Em Faro, o nacional-sindicalismo tem um dos seus pontos mais fortes, ali se publicando O Nacional-Sindicalista. Em Janeiro, antes mesmo do banquete do Eduardo VII, Rolão Preto faz o balanço do movimento e conclui com esta nota de optimismo: "Éramos meia dúzia, somos hoje um exército". Assim parecia. O banquete tripeiro iria confirmar estas lisonjeiras esperanças. O secretariado nacional-sindicalista, ali criado, tentaria com êxito ultrapassar em entusiasmo e densidade de prosélitos tudo o que a capital conseguira no 18 de Fevereiro. Entretanto, noutros pontos do País, o movimento criava raízes: em Braga, onde António Dória é empossado como secretário distrital em Abril; na Guarda, onde o secretário do movimento conta com os nomes de Mário Guerra, Tavares Ferreira (advogado), João de Almeida (militar), Álvaro da Cunha Leal (médico), Filipe Aguiar (comerciante). Nesta cidade como noutras, a clientela social do nacional-sindicalismo parece recrutar-se de preferência entre as classes médias - os estratos sociais que Rolão Preto constantemente refere como a base social dum Estado orgânico guiado pelos camisas azuis - com perfeita ausência do operariado cujas simpatias Tinoco em vão procura captar com demagogias "bolchevistas", chagando ao ponto de dar razão a uma passagem de Marx e Engels acerca da burguesia.(4) Depois de citar o Manifesto Comunista, Tinco, o defensor oficial do obreirismo nacional-sindicalista, talvez mesmo o único sindicalista (ou candidato a tal) neste movimento sem sindicatos nem operários - convida os hipotéticos elementos do trabalho que lêem "Revolução" (ou a sua separata "Revolução dos Trabalhadores") a destruírem não só a "Democracia burguesa" como o "Comunismo que escraviza os homens". E Rolão Preto, numa fórmula que julga "social", pede: "É preciso que os muitos ricos o sejam um pouco menos, para que os muito pobres sejam menos pobres. Só assim se pode evitar a derrocada". O artigo intitula-se "O nacionalismo sindical" (Revolução nº 110) e reflecte uma ilusão progressista e social que não devia afinal atrair às fileiras encamisadas de azul muitos operários dispostos a receberem as sacrificadas migalhas dos tais "muito ricos" que, num arrebatamento socializante, ofereciam aos "muito pobres" com que serem "menos pobres"...

Notas:

(1) Há na Política de Aristóteles uma passagem capital sobre o modo como devem proceder os tiranos. Ei-la em resumo: Periandro, consultado por Trasíbulo sobre o melhor meio de governar, cortou em silêncio algumas espigas que se elevavam acima das outras. Trasíbulo compreendeu que devia desembaraçar-se dos cidadãos mais eminentes. O grego entendeu a parábola, Salazar também. E sempre que alguma espiga mais alta furava o alinhamanto horizontal da seara, a vigilante foice salazarista cortava-a. Fosse ela quem fosse. Salazar nunca se esqueceu do conselho dado a Trasíbulo. E aplicou-o sempre, com desvelo: todos abaixo dele. por isso nunca podia ter tolerado a restauração da realeza.

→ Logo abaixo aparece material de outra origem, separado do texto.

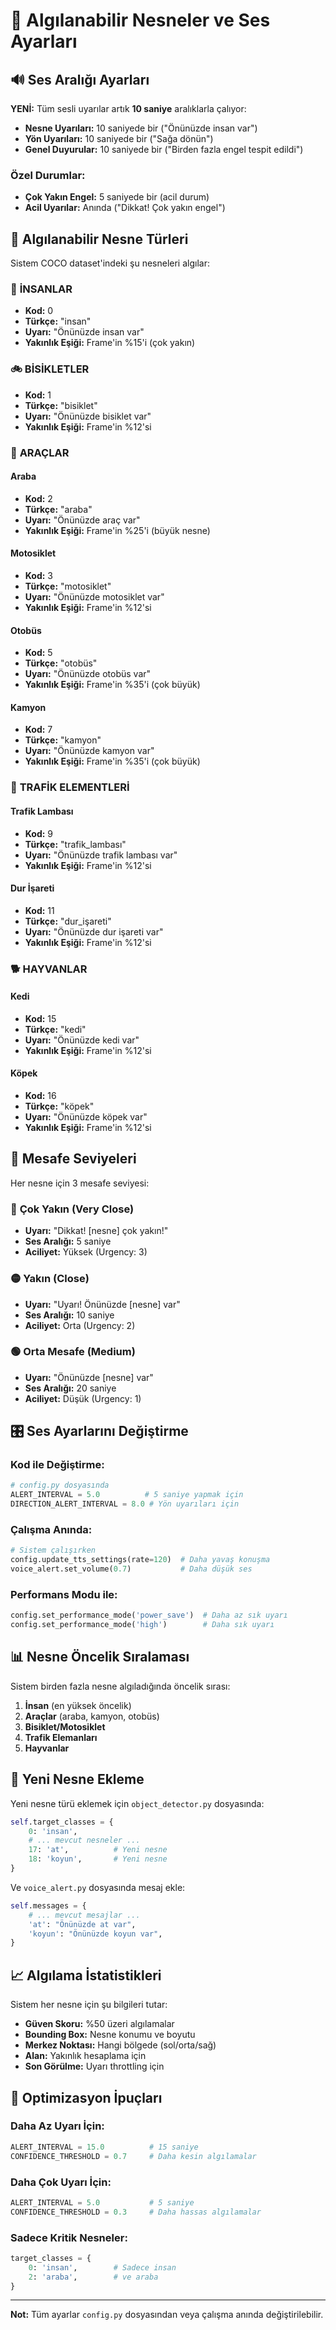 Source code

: # 🎯 Algılanabilir Nesneler ve Ses Ayarları

## 🔊 Ses Aralığı Ayarları

**YENİ:** Tüm sesli uyarılar artık **10 saniye** aralıklarla çalıyor:

- **Nesne Uyarıları:** 10 saniyede bir ("Önünüzde insan var")
- **Yön Uyarıları:** 10 saniyede bir ("Sağa dönün")  
- **Genel Duyurular:** 10 saniyede bir ("Birden fazla engel tespit edildi")

### Özel Durumlar:
- **Çok Yakın Engel:** 5 saniyede bir (acil durum)
- **Acil Uyarılar:** Anında ("Dikkat! Çok yakın engel")

## 🎯 Algılanabilir Nesne Türleri

Sistem COCO dataset'indeki şu nesneleri algılar:

### 👥 **İNSANLAR**
- **Kod:** 0
- **Türkçe:** "insan" 
- **Uyarı:** "Önünüzde insan var"
- **Yakınlık Eşiği:** Frame'in %15'i (çok yakın)

### 🚲 **BİSİKLETLER**
- **Kod:** 1
- **Türkçe:** "bisiklet"
- **Uyarı:** "Önünüzde bisiklet var"
- **Yakınlık Eşiği:** Frame'in %12'si

### 🚗 **ARAÇLAR**

#### Araba
- **Kod:** 2
- **Türkçe:** "araba"
- **Uyarı:** "Önünüzde araç var"
- **Yakınlık Eşiği:** Frame'in %25'i (büyük nesne)

#### Motosiklet
- **Kod:** 3
- **Türkçe:** "motosiklet" 
- **Uyarı:** "Önünüzde motosiklet var"
- **Yakınlık Eşiği:** Frame'in %12'si

#### Otobüs
- **Kod:** 5
- **Türkçe:** "otobüs"
- **Uyarı:** "Önünüzde otobüs var"
- **Yakınlık Eşiği:** Frame'in %35'i (çok büyük)

#### Kamyon
- **Kod:** 7
- **Türkçe:** "kamyon"
- **Uyarı:** "Önünüzde kamyon var"
- **Yakınlık Eşiği:** Frame'in %35'i (çok büyük)

### 🚦 **TRAFİK ELEMENTLERİ**

#### Trafik Lambası
- **Kod:** 9
- **Türkçe:** "trafik_lambası"
- **Uyarı:** "Önünüzde trafik lambası var"
- **Yakınlık Eşiği:** Frame'in %12'si

#### Dur İşareti
- **Kod:** 11
- **Türkçe:** "dur_işareti"
- **Uyarı:** "Önünüzde dur işareti var"
- **Yakınlık Eşiği:** Frame'in %12'si

### 🐕 **HAYVANLAR**

#### Kedi
- **Kod:** 15
- **Türkçe:** "kedi"
- **Uyarı:** "Önünüzde kedi var"
- **Yakınlık Eşiği:** Frame'in %12'si

#### Köpek
- **Kod:** 16
- **Türkçe:** "köpek"
- **Uyarı:** "Önünüzde köpek var"
- **Yakınlık Eşiği:** Frame'in %12'si

## 📏 Mesafe Seviyeleri

Her nesne için 3 mesafe seviyesi:

### 🔴 **Çok Yakın (Very Close)**
- **Uyarı:** "Dikkat! [nesne] çok yakın!"
- **Ses Aralığı:** 5 saniye
- **Aciliyet:** Yüksek (Urgency: 3)

### 🟡 **Yakın (Close)**  
- **Uyarı:** "Uyarı! Önünüzde [nesne] var"
- **Ses Aralığı:** 10 saniye
- **Aciliyet:** Orta (Urgency: 2)

### 🟢 **Orta Mesafe (Medium)**
- **Uyarı:** "Önünüzde [nesne] var"
- **Ses Aralığı:** 20 saniye
- **Aciliyet:** Düşük (Urgency: 1)

## 🎛️ Ses Ayarlarını Değiştirme

### Kod ile Değiştirme:
```python
# config.py dosyasında
ALERT_INTERVAL = 5.0          # 5 saniye yapmak için
DIRECTION_ALERT_INTERVAL = 8.0 # Yön uyarıları için
```

### Çalışma Anında:
```python
# Sistem çalışırken
config.update_tts_settings(rate=120)  # Daha yavaş konuşma
voice_alert.set_volume(0.7)           # Daha düşük ses
```

### Performans Modu ile:
```python
config.set_performance_mode('power_save')  # Daha az sık uyarı
config.set_performance_mode('high')        # Daha sık uyarı
```

## 📊 Nesne Öncelik Sıralaması

Sistem birden fazla nesne algıladığında öncelik sırası:

1. **İnsan** (en yüksek öncelik)
2. **Araçlar** (araba, kamyon, otobüs)
3. **Bisiklet/Motosiklet**
4. **Trafik Elemanları**
5. **Hayvanlar**

## 🔧 Yeni Nesne Ekleme

Yeni nesne türü eklemek için `object_detector.py` dosyasında:

```python
self.target_classes = {
    0: 'insan',
    # ... mevcut nesneler ...
    17: 'at',          # Yeni nesne
    18: 'koyun',       # Yeni nesne
}
```

Ve `voice_alert.py` dosyasında mesaj ekle:
```python
self.messages = {
    # ... mevcut mesajlar ...
    'at': "Önünüzde at var",
    'koyun': "Önünüzde koyun var",
}
```

## 📈 Algılama İstatistikleri

Sistem her nesne için şu bilgileri tutar:

- **Güven Skoru:** %50 üzeri algılamalar
- **Bounding Box:** Nesne konumu ve boyutu
- **Merkez Noktası:** Hangi bölgede (sol/orta/sağ)
- **Alan:** Yakınlık hesaplama için
- **Son Görülme:** Uyarı throttling için

## 🎯 Optimizasyon İpuçları

### Daha Az Uyarı İçin:
```python
ALERT_INTERVAL = 15.0          # 15 saniye
CONFIDENCE_THRESHOLD = 0.7     # Daha kesin algılamalar
```

### Daha Çok Uyarı İçin:
```python
ALERT_INTERVAL = 5.0           # 5 saniye
CONFIDENCE_THRESHOLD = 0.3     # Daha hassas algılamalar
```

### Sadece Kritik Nesneler:
```python
target_classes = {
    0: 'insan',        # Sadece insan
    2: 'araba',        # ve araba
}
```

---

**Not:** Tüm ayarlar `config.py` dosyasından veya çalışma anında değiştirilebilir.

(2) Neste trabalho ficamo-nos pela primeira parte desse capítulo por razões óbvias...

3) "Em casa de Salazar não se encontram flores de tons violentos, apenas cores sem paixão: rosa, azul, branco..." escreve Christine Garnier no seu livro Férias com Salazar (Lisboa, 1952, pág. 122)

4) Veja, Comunismo e Nacionalismo - Diferenças -"semelhanças" de A. Tinoco, na habitual "página do operário" de Revolução (nº 141). Num nº anterior do jornal, Rolão Preto garante que o "Nacionalismo é revolucionário" e, no mesmo número, Tinoco transcreve uma passagem do Manifesto Comunista de Marx e Engels acerca da burguesia (artigo "A burguesia").